I'm using Rust 1.15 nightly and have some code with an iterator over std::io::Result<std::fs::DirEntry> named dir_contents_iterator that I'm trying to partition based on whether each DirEntry corresponds to a file or a folder (with Err values sorted into the file list):

let (dir_list, file_list): (Vec<std::io::Result<DirEntry>>, Vec<std::io::Result<DirEntry>>) =
    dir_contents_iterator.partition(|entry_result| {
        match entry_result {
            Ok(entry) => {
                entry
                    .file_type()
                    .and_then(|file_type| Ok(file_type.is_dir()))
                    .unwrap_or(false)
            },
            Err(_) => false
        }
    });

This code fails to compile with the following two errors:

error[E0308]: mismatched types
   --> src/main.rs:179:13
    |
179 |             Ok(entry) => {
    |             ^^^^^^^^^ expected reference, found enum `std::result::Result`
    |
    = note: expected type `&std::result::Result<std::fs::DirEntry, std::io::Error>`
    = note:    found type `std::result::Result<_, _>`

error[E0308]: mismatched types
   --> src/main.rs:185:13
    |
185 |             Err(_) => false
    |             ^^^^^^ expected reference, found enum `std::result::Result`
    |
    = note: expected type `&std::result::Result<std::fs::DirEntry, std::io::Error>`
    = note:    found type `std::result::Result<_, _>`

I ended up solving my problem by rewriting my code to partition out the Err values first before partitioning between files and folders. This allows the match to be removed from the shown code and now it compiles. But for the sake of understanding, I'd still like to know why my original match's branch arms expect an &Result reference rather than accepting a Result, especially in the case of the second branch arm (Err(_) => false) which doesn't even use the value!

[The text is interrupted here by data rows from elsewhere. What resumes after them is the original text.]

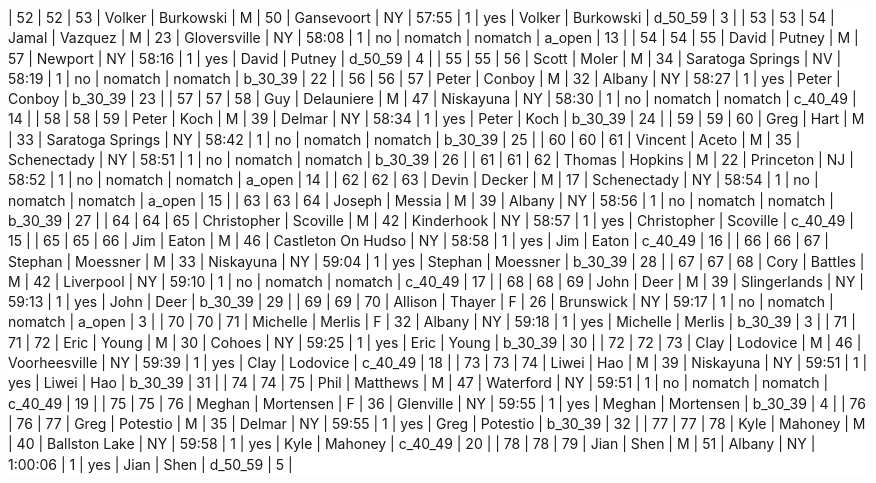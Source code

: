 |   52 |           52 |      53 | Volker       | Burkowski       | M        |    50 | Gansevoort         | NY      | 57:55   |         1 | yes      | Volker        | Burkowski          | d_50_59       |           3 |
|   53 |           53 |      54 | Jamal        | Vazquez         | M        |    23 | Gloversville       | NY      | 58:08   |         1 | no       | nomatch       | nomatch            | a_open        |          13 |
|   54 |           54 |      55 | David        | Putney          | M        |    57 | Newport            | NY      | 58:16   |         1 | yes      | David         | Putney             | d_50_59       |           4 |
|   55 |           55 |      56 | Scott        | Moler           | M        |    34 | Saratoga Springs   | NV      | 58:19   |         1 | no       | nomatch       | nomatch            | b_30_39       |          22 |
|   56 |           56 |      57 | Peter        | Conboy          | M        |    32 | Albany             | NY      | 58:27   |         1 | yes      | Peter         | Conboy             | b_30_39       |          23 |
|   57 |           57 |      58 | Guy          | Delauniere      | M        |    47 | Niskayuna          | NY      | 58:30   |         1 | no       | nomatch       | nomatch            | c_40_49       |          14 |
|   58 |           58 |      59 | Peter        | Koch            | M        |    39 | Delmar             | NY      | 58:34   |         1 | yes      | Peter         | Koch               | b_30_39       |          24 |
|   59 |           59 |      60 | Greg         | Hart            | M        |    33 | Saratoga Springs   | NY      | 58:42   |         1 | no       | nomatch       | nomatch            | b_30_39       |          25 |
|   60 |           60 |      61 | Vincent      | Aceto           | M        |    35 | Schenectady        | NY      | 58:51   |         1 | no       | nomatch       | nomatch            | b_30_39       |          26 |
|   61 |           61 |      62 | Thomas       | Hopkins         | M        |    22 | Princeton          | NJ      | 58:52   |         1 | no       | nomatch       | nomatch            | a_open        |          14 |
|   62 |           62 |      63 | Devin        | Decker          | M        |    17 | Schenectady        | NY      | 58:54   |         1 | no       | nomatch       | nomatch            | a_open        |          15 |
|   63 |           63 |      64 | Joseph       | Messia          | M        |    39 | Albany             | NY      | 58:56   |         1 | no       | nomatch       | nomatch            | b_30_39       |          27 |
|   64 |           64 |      65 | Christopher  | Scoville        | M        |    42 | Kinderhook         | NY      | 58:57   |         1 | yes      | Christopher   | Scoville           | c_40_49       |          15 |
|   65 |           65 |      66 | Jim          | Eaton           | M        |    46 | Castleton On Hudso | NY      | 58:58   |         1 | yes      | Jim           | Eaton              | c_40_49       |          16 |
|   66 |           66 |      67 | Stephan      | Moessner        | M        |    33 | Niskayuna          | NY      | 59:04   |         1 | yes      | Stephan       | Moessner           | b_30_39       |          28 |
|   67 |           67 |      68 | Cory         | Battles         | M        |    42 | Liverpool          | NY      | 59:10   |         1 | no       | nomatch       | nomatch            | c_40_49       |          17 |
|   68 |           68 |      69 | John         | Deer            | M        |    39 | Slingerlands       | NY      | 59:13   |         1 | yes      | John          | Deer               | b_30_39       |          29 |
|   69 |           69 |      70 | Allison      | Thayer          | F        |    26 | Brunswick          | NY      | 59:17   |         1 | no       | nomatch       | nomatch            | a_open        |           3 |
|   70 |           70 |      71 | Michelle     | Merlis          | F        |    32 | Albany             | NY      | 59:18   |         1 | yes      | Michelle      | Merlis             | b_30_39       |           3 |
|   71 |           71 |      72 | Eric         | Young           | M        |    30 | Cohoes             | NY      | 59:25   |         1 | yes      | Eric          | Young              | b_30_39       |          30 |
|   72 |           72 |      73 | Clay         | Lodovice        | M        |    46 | Voorheesville      | NY      | 59:39   |         1 | yes      | Clay          | Lodovice           | c_40_49       |          18 |
|   73 |           73 |      74 | Liwei        | Hao             | M        |    39 | Niskayuna          | NY      | 59:51   |         1 | yes      | Liwei         | Hao                | b_30_39       |          31 |
|   74 |           74 |      75 | Phil         | Matthews        | M        |    47 | Waterford          | NY      | 59:51   |         1 | no       | nomatch       | nomatch            | c_40_49       |          19 |
|   75 |           75 |      76 | Meghan       | Mortensen       | F        |    36 | Glenville          | NY      | 59:55   |         1 | yes      | Meghan        | Mortensen          | b_30_39       |           4 |
|   76 |           76 |      77 | Greg         | Potestio        | M        |    35 | Delmar             | NY      | 59:55   |         1 | yes      | Greg          | Potestio           | b_30_39       |          32 |
|   77 |           77 |      78 | Kyle         | Mahoney         | M        |    40 | Ballston Lake      | NY      | 59:58   |         1 | yes      | Kyle          | Mahoney            | c_40_49       |          20 |
|   78 |           78 |      79 | Jian         | Shen            | M        |    51 | Albany             | NY      | 1:00:06 |         1 | yes      | Jian          | Shen               | d_50_59       |           5 |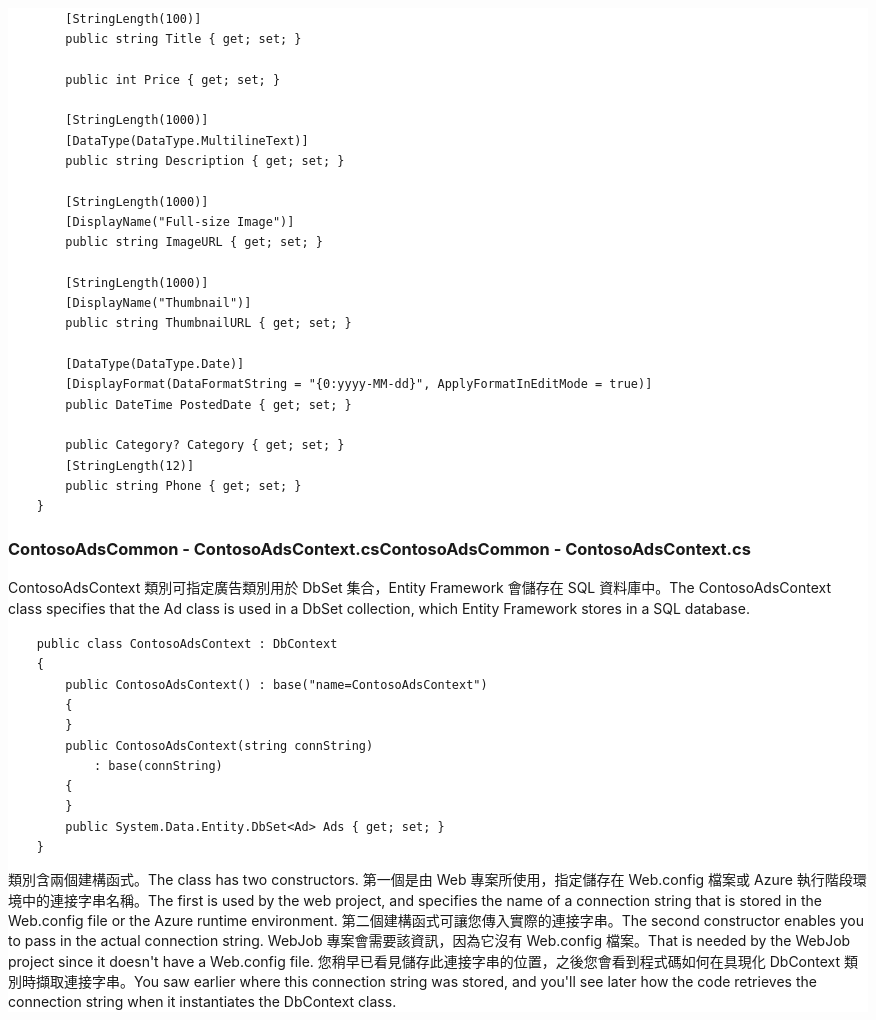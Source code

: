             [StringLength(100)]
            public string Title { get; set; }

            public int Price { get; set; }

            [StringLength(1000)]
            [DataType(DataType.MultilineText)]
            public string Description { get; set; }

            [StringLength(1000)]
            [DisplayName("Full-size Image")]
            public string ImageURL { get; set; }

            [StringLength(1000)]
            [DisplayName("Thumbnail")]
            public string ThumbnailURL { get; set; }

            [DataType(DataType.Date)]
            [DisplayFormat(DataFormatString = "{0:yyyy-MM-dd}", ApplyFormatInEditMode = true)]
            public DateTime PostedDate { get; set; }

            public Category? Category { get; set; }
            [StringLength(12)]
            public string Phone { get; set; }
        }

### <a name="contosoadscommon---contosoadscontextcs"></a><span data-ttu-id="0b995-375">ContosoAdsCommon - ContosoAdsContext.cs</span><span class="sxs-lookup"><span data-stu-id="0b995-375">ContosoAdsCommon - ContosoAdsContext.cs</span></span>
<span data-ttu-id="0b995-376">ContosoAdsContext 類別可指定廣告類別用於 DbSet 集合，Entity Framework 會儲存在 SQL 資料庫中。</span><span class="sxs-lookup"><span data-stu-id="0b995-376">The ContosoAdsContext class specifies that the Ad class is used in a DbSet collection, which Entity Framework stores in a SQL database.</span></span>

        public class ContosoAdsContext : DbContext
        {
            public ContosoAdsContext() : base("name=ContosoAdsContext")
            {
            }
            public ContosoAdsContext(string connString)
                : base(connString)
            {
            }
            public System.Data.Entity.DbSet<Ad> Ads { get; set; }
        }

<span data-ttu-id="0b995-377">類別含兩個建構函式。</span><span class="sxs-lookup"><span data-stu-id="0b995-377">The class has two constructors.</span></span> <span data-ttu-id="0b995-378">第一個是由 Web 專案所使用，指定儲存在 Web.config 檔案或 Azure 執行階段環境中的連接字串名稱。</span><span class="sxs-lookup"><span data-stu-id="0b995-378">The first is used by the web project, and specifies the name of a connection string that is stored in the Web.config file or the Azure runtime environment.</span></span> <span data-ttu-id="0b995-379">第二個建構函式可讓您傳入實際的連接字串。</span><span class="sxs-lookup"><span data-stu-id="0b995-379">The second constructor enables you to pass in the actual connection string.</span></span> <span data-ttu-id="0b995-380">WebJob 專案會需要該資訊，因為它沒有 Web.config 檔案。</span><span class="sxs-lookup"><span data-stu-id="0b995-380">That is needed by the WebJob project since it doesn't have a Web.config file.</span></span> <span data-ttu-id="0b995-381">您稍早已看見儲存此連接字串的位置，之後您會看到程式碼如何在具現化 DbContext 類別時擷取連接字串。</span><span class="sxs-lookup"><span data-stu-id="0b995-381">You saw earlier where this connection string was stored, and you'll see later how the code retrieves the connection string when it instantiates the DbContext class.</span></span>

Here's the problem code in the context of the project I'm working on in case I've left out any details that help explain the problem.

1

1 Answers

1
votes

Using this as a MCVE (which you should have provided):

use std::fs::{self, DirEntry};

fn main() {
    let dirs = fs::read_dir("/tmp").expect("Nope");

    let (dir_list, file_list): (Vec<std::io::Result<DirEntry>>, Vec<std::io::Result<DirEntry>>) =
        dirs.partition(|entry_result| {
            match entry_result {
                Ok(entry) => {
                    entry.file_type()
                        .and_then(|file_type| Ok(file_type.is_dir()))
                        .unwrap_or(false)
                }
                Err(_) => false,
            }
        });
}

You can then print out the type of the variable

dirs.partition(|entry_result| {
    let () = entry_result;
    false
});

Which shows that entry_result is a &std::result::Result<std::fs::DirEntry, std::io::Error>.

So the answer to

why my original match's branch arms expect an &Result reference

is because you are giving it a &Result!


For completeness, you can dereference the variable and then reference the components:

match *entry_result {
    Ok(ref entry) => {

This is redundant:

.and_then(|file_type| Ok(file_type.is_dir()))

as it can just be map:

.map(|m| m.is_dir())

And some more cleanup:

use std::fs;

fn main() {
    let dirs = fs::read_dir("/tmp").expect("Nope");

    let (dir_list, file_list): (Vec<_>, Vec<_>) =
        dirs.partition(|entry_result| {
            entry_result.as_ref()
                .ok()
                .and_then(|entry| entry.file_type().ok())
                .map(|ft| ft.is_dir())
                .unwrap_or(false)
        });
}

I was under the impression that * and ref would just undo each other.

* and ref might undo each other, but that would only apply if they were applied to the same value. Here, we are pattern matching, so we take the &Result and pattern-match against the dereferenced value. We then take a reference to the value inside the Result, so nothing is ever moved, but we aren't dereferencing and re-referencing the same thing.